Visual Studio 2017: Come creare una stored procedure in Sql Server usando C#

Come noto in Sql Server le stored procedure possono essere scritte usando codice .Net, tramite l’ausilio della Sql Server CLR Integration.

In questo post esporrò la procedura pratica passo-passo per creare una stored procedure in C#, e utilizzando le funzionalità di Visual Studio 2017 che permettono di raggiungere l’obbiettivo in modo facile e intuitivo.

Quanto scritto vale perfettamente e identicamente (si può dire ?) anche per Visual Studio 2015.

Premessa

Non so Voi, ma a me spesso riesce difficile scrivere alcune stored procedure direttamente in T-SQL: infatto SQL è un linguaggio prettamente dichiarativo, e a volte molte elaborazioni necessarie per estrarre dati richiedono procedure prettamente procedurali.

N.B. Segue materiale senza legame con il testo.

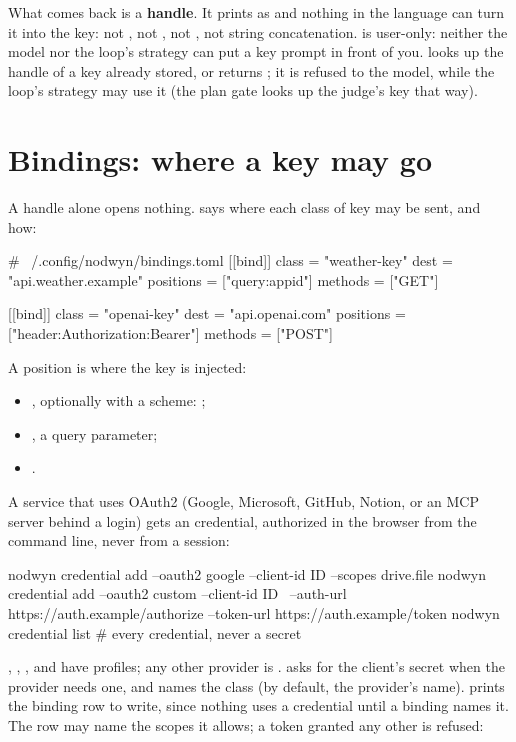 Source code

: What comes back is a \textbf{handle}. It prints as
 and nothing in the language can turn it into the
key: not , not , not , not
string concatenation.  is user-only: neither the
model nor the loop's strategy can put a key prompt in front of you.
 looks up the handle of a key already
stored, or returns ; it is refused to the model, while the loop's
strategy may use it (the plan gate looks up the judge's key that way).

\section{Bindings: where a key may go}

A handle alone opens nothing.  says where each class of
key may be sent, and how:

\begin{toml}
# ~/.config/nodwyn/bindings.toml
[[bind]]
class = "weather-key"
dest = "api.weather.example"
positions = ["query:appid"]
methods = ["GET"]

[[bind]]
class = "openai-key"
dest = "api.openai.com"
positions = ["header:Authorization:Bearer"]
methods = ["POST"]
\end{toml}

A position is where the key is injected:

\begin{itemize}
  \item {}, optionally with a scheme:
    ;
  \item {}, a query parameter;
  \item {}.
\end{itemize}

A service that uses OAuth2 (Google, Microsoft, GitHub, Notion, or an MCP
server behind a login) gets an  credential, authorized in the
browser from the command line, never from a session:

\begin{sh}
nodwyn credential add --oauth2 google --client-id ID --scopes drive.file
nodwyn credential add --oauth2 custom --client-id ID \
    --auth-url https://auth.example/authorize --token-url https://auth.example/token
nodwyn credential list        # every credential, never a secret
\end{sh}

, , ,  and  have
profiles; any other provider is \code{custom}. \code{-{}-client-secret}
asks for the client's secret when the provider needs one, and
 names the class (by default, the provider's name).
\code{add} prints the binding row to write, since nothing uses a credential
until a binding names it. The row may name the scopes it allows; a token
granted any other is refused:

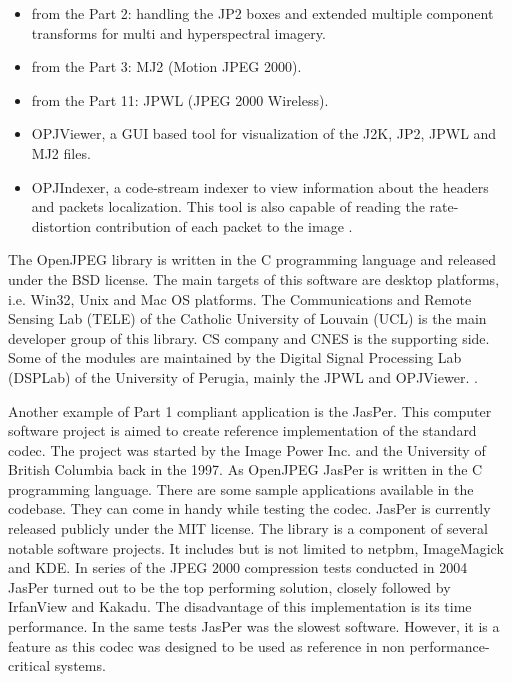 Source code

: \begin{itemize}
    \item from the Part 2: handling the JP2 boxes and extended multiple component
    transforms for multi and hyperspectral imagery.
    \item from the Part 3: MJ2 (Motion JPEG 2000).
    \item from the Part 11: JPWL (JPEG 2000 Wireless).
    \item OPJViewer, a GUI based tool for visualization of the J2K, JP2, JPWL and MJ2 files.
    \item OPJIndexer, a code-stream indexer to view information about the headers and packets localization.
    This tool is also capable of reading the rate-distortion contribution of each packet to the image \cite{jpeg_suite}.
\end{itemize}

The OpenJPEG library is written in the C programming language and released under the BSD license.
The main targets of this software are desktop platforms, i.e. Win32, Unix and Mac OS platforms.
The Communications and Remote Sensing Lab (TELE) of the Catholic University of Louvain (UCL)
is the main developer group of this library. CS company and CNES is the supporting side.
Some of the modules are maintained by the Digital Signal Processing Lab (DSPLab) of the University
of Perugia, mainly the JPWL and OPJViewer. \cite{jpeg_suite}.

Another example of Part 1 compliant application is the JasPer. This computer software project is aimed
to create reference implementation of the standard codec. The project was started by the Image Power Inc.
and the University of British Columbia back in the 1997. As OpenJPEG JasPer is written in the C programming language.
There are some sample applications available in the codebase. They can come in handy while testing the codec. 
JasPer is currently released publicly under the MIT license. The library is a component of several notable
software projects. It includes but is not limited to netpbm, ImageMagick and KDE. In series of the JPEG 2000
compression tests conducted in 2004 JasPer turned out to be the top performing solution, closely followed by
IrfanView and Kakadu. The disadvantage of this implementation is its time performance. In the same tests
JasPer was the slowest software. However, it is a feature as this codec was designed to be used as reference
in non performance-critical systems.

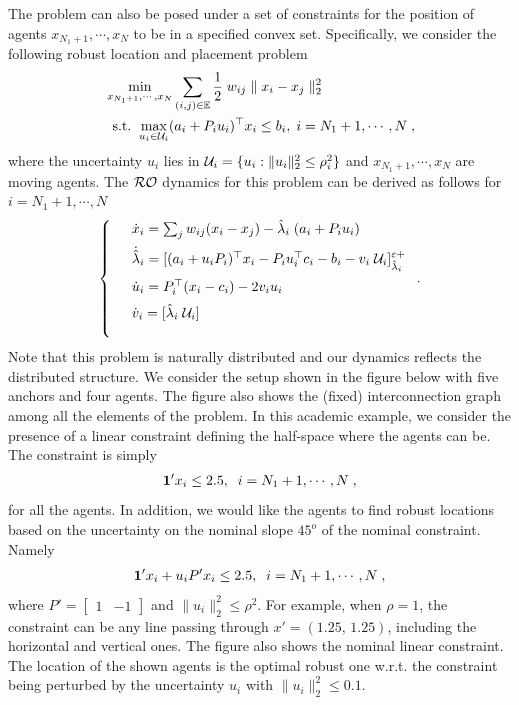 \documentclass[journal,twoside,web]{ieeecolor}
\newcommand{\rev}[1]{#1}
\begin{document}
\rev{The problem can also be posed under} a set of constraints for the position of agents $\rev{x_{N_1+1},\cdots,x_{N}}$ to be in a specified convex set. Specifically, we consider the following robust location and placement problem
\begin{align*}
    &\min_{x_{N_1+1},\cdots,x_N} \sum_{(i,j)\in {\mathbb E}} \frac{1}{2}\; w_{ij} \parallel x_i - x_j \parallel_2^2\\
    &\;\;\text{s.t.}\;\;\underset{u_i\in {\cal U}_i}{\max} (a_i+P_i u_i)^\top x_i \leq b_i, \; i={N_1+1},\cdots,N\;,
\end{align*}
where the uncertainty $u_i$ lies in $\rev{{\cal U}_i = \{ u_i : \| u_i \|_2^2 \leq \rho_i^2 \}}$ and $\rev{x_{N_1+1}},\cdots,x_{N}$ are moving agents. The ${\cal RO}$ dynamics for this problem can be derived as follows for $i=N_1+1,\cdots,N$
\begin{align*}
\left\{
\begin{array}{cl}
\vspace{2mm}
&\dot{x}_i=\sum_j w_{ij} (x_i-x_j)-\hat \lambda_i \; (a_i+P_i u_i)\\
\vspace{2mm}
&\dot{\hat \lambda}_i=[(a_i+u_i P_i)^\top x_i-P_i u_i^\top c_i-b_i-v_i\; \mathcal{U}_i]_{\hat \lambda_i}^{\varepsilon+}\\
\vspace{2mm}
&\dot{u}_i=P_i^\top (x_i-c_i)-2v_i u_i\\
\vspace{2mm}
&\dot{v}_i=[\hat \lambda_i\; \mathcal{U}_i]
\vspace{2mm}
\end{array}\right..
\end{align*}
Note that this problem is naturally distributed and our dynamics reflects the distributed structure. We consider the setup shown in the figure below with five anchors and four agents. The figure also shows the (fixed) interconnection graph among all the elements of the problem. In this academic example, we consider the presence of a linear constraint defining the half-space where the agents can be. The constraint is simply
\begin{align*}
{\bf 1}'x_i\leq 2.5, \;\; i=N_1+1,\cdots,N\;,
\end{align*}
for all the agents.
In addition, we would like the agents to find robust locations based on the uncertainty on the nominal slope $45^o$ of the nominal constraint. Namely
\begin{align*}
{\bf 1}'x_i+u_iP'x_i\leq 2.5,\;\; i=N_1+1,\cdots,N\;,
\end{align*}
where $P'=\begin{bmatrix}1&-1\end{bmatrix}$ and $\|u_i\|_2^2\leq \rho^2$. For example, when $\rho=1$, the constraint can be any line passing through $x'=(1.25,\,1.25)$, including the horizontal and vertical ones. The figure also shows the nominal linear constraint. The location of the shown agents is the optimal robust one w.r.t. the constraint being perturbed by the uncertainty $u_i$ with $\|u_i\|_2^2\leq 0.1$.
\end{document}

Linguaggi dichiarativi->Sono linguaggi in cui si descrive il risultato che si vuole ottenere (T-SQL è uno di questi).

Linguaggi Procedurali->Si descrive come ottenere un risultato (C# per esempio).

Ora, come noto T-SQL permette anche di scrivere codice usando lo stile procedurale (vedi cursori, etc), ma per chi, come me, è abituato per il 90 % della sua giornata a usare C# e PHP, e quindi stili di programmazione prettamente procedurali, diventa difficile convincere il cervello a fare lo “switch” a codice dichiarativo.

Per tale motivo per qualche stored procedure particolarmente complessa non disdegno di usare la SQL CLR Integration, e quindi di scrivere stored procedure usando codice C#.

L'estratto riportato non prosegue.